It’s Business, And It’s Personal

What’s the Best Way to Transfer a Business?

Whether your business is large or small, there may come a time when you are ready to transfer ownership to another party. If you’ve never transferred a business before, you may have some questions about how to do this. Fortunately, there are several options available.

If you run your own business, you understand just how important the owner of a company is. It’s up to you to decide how the company runs, how you’ll manage services or products, and how your employees are taken care of. There may come a time when you decide you’re ready to part ways with your company. Whether you want to transfer your business in the near future or you simply want to plan how your business will be transferred when you’re ready to retire, there are several options you should consider.

Transfer to a Co-Owner

First off, you can transfer your business to a co-owner. This is one of the most common ways to transfer a business.
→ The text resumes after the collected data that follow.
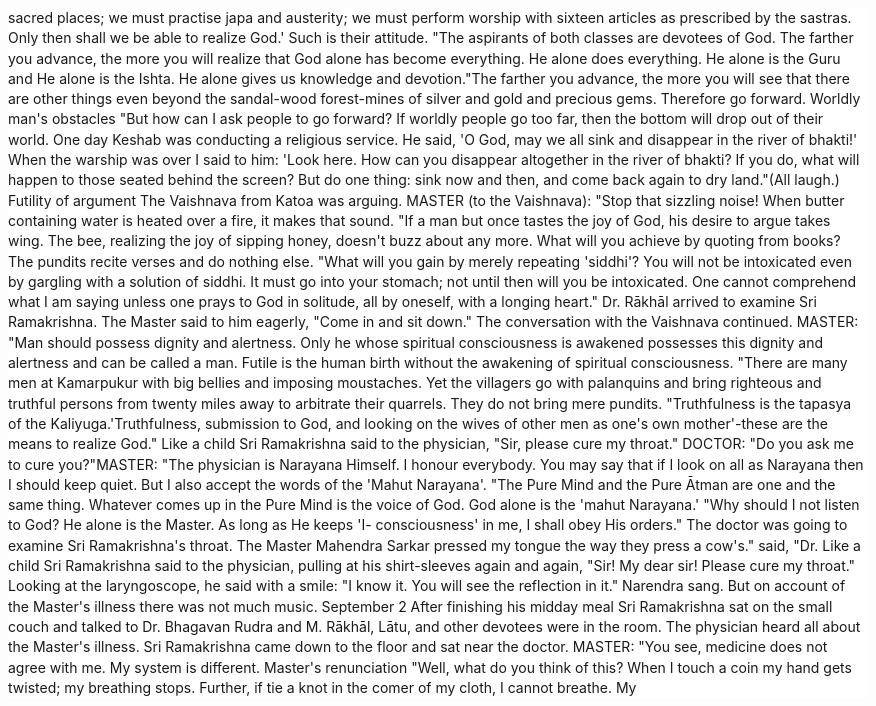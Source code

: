 sacred places; we must practise japa and austerity; we must perform worship with
sixteen articles as prescribed by the sastras. Only then shall we be able to realize God.'
Such is their attitude.
"The aspirants of both classes are devotees of God. The farther you advance, the more
you will realize that God alone has become everything. He alone does everything. He
alone is the Guru and He alone is the Ishta. He alone gives us knowledge and devotion."The farther you advance, the more you will see that there are other things even beyond
the sandal-wood forest-mines of silver and gold and precious gems. Therefore go
forward.
Worldly man's obstacles
"But how can I ask people to go forward? If worldly people go too far, then the bottom
will drop out of their world. One day Keshab was conducting a religious service. He said,
'O God, may we all sink and disappear in the river of bhakti!' When the warship was over
I said to him: 'Look here. How can you disappear altogether in the river of bhakti? If you
do, what will happen to those seated behind the screen? But do one thing: sink now and
then, and come back again to dry land."(All laugh.)
Futility of argument
The Vaishnava from Katoa was arguing.
MASTER (to the Vaishnava): "Stop that sizzling noise! When butter containing water is
heated over a fire, it makes that sound.
"If a man but once tastes the joy of God, his desire to argue takes wing. The bee,
realizing the joy of sipping honey, doesn't buzz about any more. What will you achieve
by quoting from books? The pundits recite verses and do nothing else.
"What will you gain by merely repeating 'siddhi'? You will not be intoxicated even by
gargling with a solution of siddhi. It must go into your stomach; not until then will you
be intoxicated. One cannot comprehend what I am saying unless one prays to God in
solitude, all by oneself, with a longing heart."
Dr. Rākhāl arrived to examine Sri Ramakrishna. The Master said to him eagerly, "Come
in and sit down."
The conversation with the Vaishnava continued.
MASTER: "Man should possess dignity and alertness. Only he whose spiritual
consciousness is awakened possesses this dignity and alertness and can be called a man.
Futile is the human birth without the awakening of spiritual consciousness.
"There are many men at Kamarpukur with big bellies and imposing moustaches. Yet the
villagers go with palanquins and bring righteous and truthful persons from twenty miles
away to arbitrate their quarrels. They do not bring mere pundits.
"Truthfulness is the tapasya of the Kaliyuga.'Truthfulness, submission to God, and
looking on the wives of other men as one's own mother'-these are the means to realize
God."
Like a child Sri Ramakrishna said to the physician, "Sir, please cure my throat."
DOCTOR: "Do you ask me to cure you?"MASTER: "The physician is Narayana Himself. I honour everybody. You may say that if I
look on all as Narayana then I should keep quiet. But I also accept the words of the
'Mahut Narayana'.
"The Pure Mind and the Pure Ātman are one and the same thing. Whatever comes up in
the Pure Mind is the voice of God. God alone is the 'mahut Narayana.'
"Why should I not listen to God? He alone is the Master. As long as He keeps 'I-
consciousness' in me, I shall obey His orders."
The doctor was going to examine Sri Ramakrishna's throat. The Master
Mahendra Sarkar pressed my tongue the way they press a cow's."
said, "Dr.
Like a child Sri Ramakrishna said to the physician, pulling at his shirt-sleeves again and
again, "Sir! My dear sir! Please cure my throat." Looking at the laryngoscope, he said
with a smile: "I know it. You will see the reflection in it."
Narendra sang. But on account of the Master's illness there was not much music.
September 2
After finishing his midday meal Sri Ramakrishna sat on the small couch and talked to Dr.
Bhagavan Rudra and M. Rākhāl, Lātu, and other devotees were in the room. The
physician heard all about the Master's illness. Sri Ramakrishna came down to the floor
and sat near the doctor.
MASTER: "You see, medicine does not agree with me. My system is different.
Master's renunciation
"Well, what do you think of this? When I touch a coin my hand gets twisted; my
breathing stops. Further, if tie a knot in the comer of my cloth, I cannot breathe. My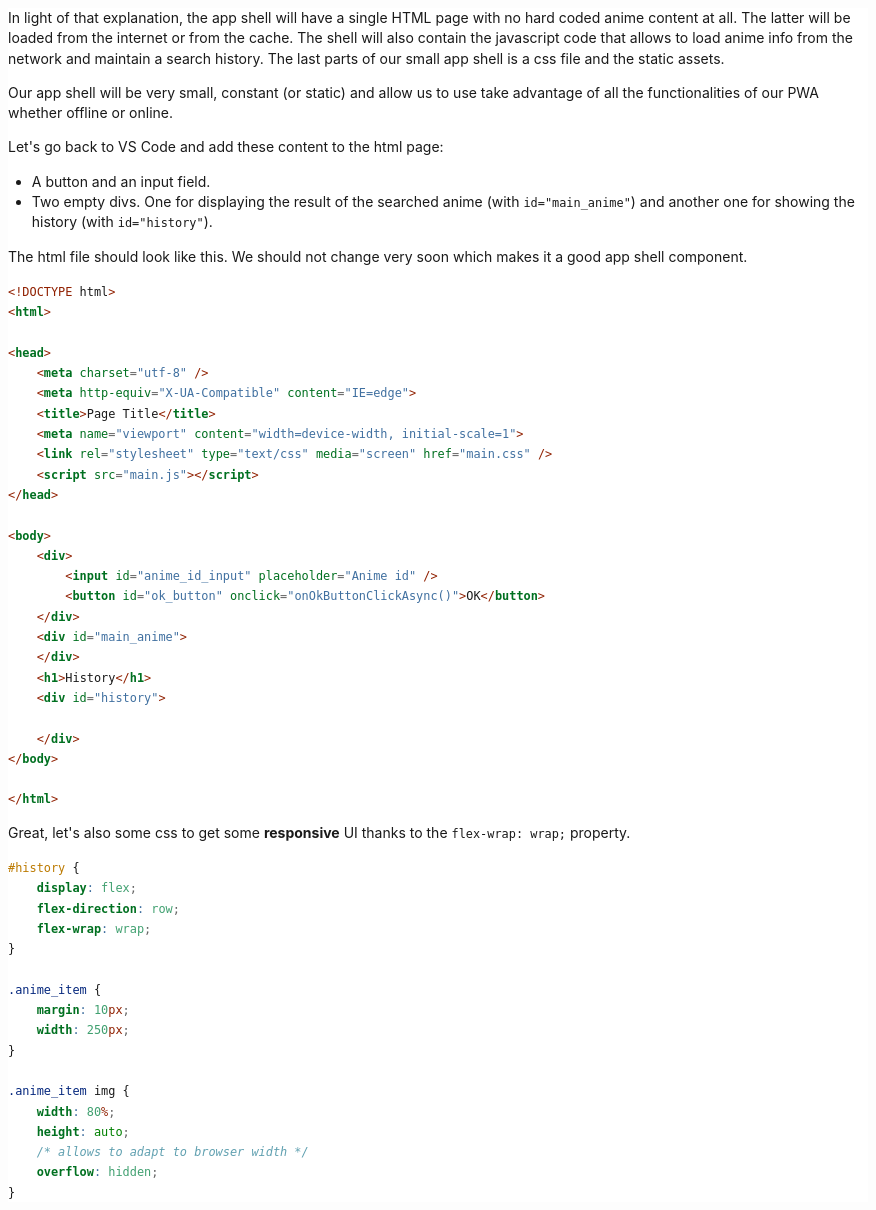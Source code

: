 In light of that explanation, the app shell will have a single HTML page with no hard coded anime content at all. The latter will be loaded from the internet or from the cache. The shell will also contain the javascript code that allows to load anime info from the network and maintain a search history. The last parts of our small app shell is a css file and the static assets.

Our app shell will be very small, constant (or static) and allow us to use take advantage of all the functionalities of our PWA whether offline or online.

Let's go back to VS Code and add these content to the html page:

- A button and an input field.
- Two empty divs. One for displaying the result of the searched anime (with `id="main_anime"`) and another one for showing the history (with `id="history"`).

The html file should look like this. We should not change very soon which makes it a good app shell component.

```html
<!DOCTYPE html>
<html>

<head>
    <meta charset="utf-8" />
    <meta http-equiv="X-UA-Compatible" content="IE=edge">
    <title>Page Title</title>
    <meta name="viewport" content="width=device-width, initial-scale=1">
    <link rel="stylesheet" type="text/css" media="screen" href="main.css" />
    <script src="main.js"></script>
</head>

<body>
    <div>
        <input id="anime_id_input" placeholder="Anime id" />
        <button id="ok_button" onclick="onOkButtonClickAsync()">OK</button>
    </div>
    <div id="main_anime">
    </div>
    <h1>History</h1>
    <div id="history">

    </div>
</body>

</html>
```

Great, let's also some css to get some **responsive** UI thanks to the `flex-wrap: wrap;` property.

```css
#history {
    display: flex;
    flex-direction: row;
    flex-wrap: wrap;
}

.anime_item {
    margin: 10px;
    width: 250px;
}

.anime_item img {
    width: 80%;
    height: auto;
    /* allows to adapt to browser width */
    overflow: hidden;
}
```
One of the primary benefits of transferring your business to a co-owner is that they are familiar with the way the company runs and knows exactly how to keep it going. When you transfer your company, you want to know that it’ll be in good hands. Choosing a co-owner as your business successor is one way you can accomplish this. You can choose to sell your portion of the company outright to the party you choose or you can choose to arrange a buy-sell agreement. In this type of situation, you can designate an event, such as disability or death, that can trigger the sale of the company to the other person.

Sell to an Employee

Another option is to transfer ownership of your business to an employee you trust. If you have someone working for you who is highly motivated and who understands the ins and outs of the company, you may want to talk with them about purchasing the company when you retire. Another alternative would be to transfer the company to them upon your death. When you are ready to step down as head of the company, you’ll want to know your organization is in good hands. Choosing an employee you care about is one way to make sure this happens. No one else understands the ins and outs of an organization quite as well as an employee. You can choose to sell your company to the employee through a buy-sell agreement or you may want to consider setting up a trust to simplify the process.

Consult With an Attorney

No matter how you choose to transfer your business, it’s important to have things done legally. For example, if you want to sell your company outright, you’ll need to make sure you’re selling it at market price. If you choose to lower the price, the recipient may need to pay gift taxes or additional fees that may end up negating the “discount” you offered. Similarly, if you want to set up a trust or buy-sell agreement, you’ll need to have this documented and arranged by an attorney who understands how business law works.

Make sure you reach out to an attorney who can assist you with setting up your business transfer. The sooner you get started, the sooner you’ll know that your company is in good hands.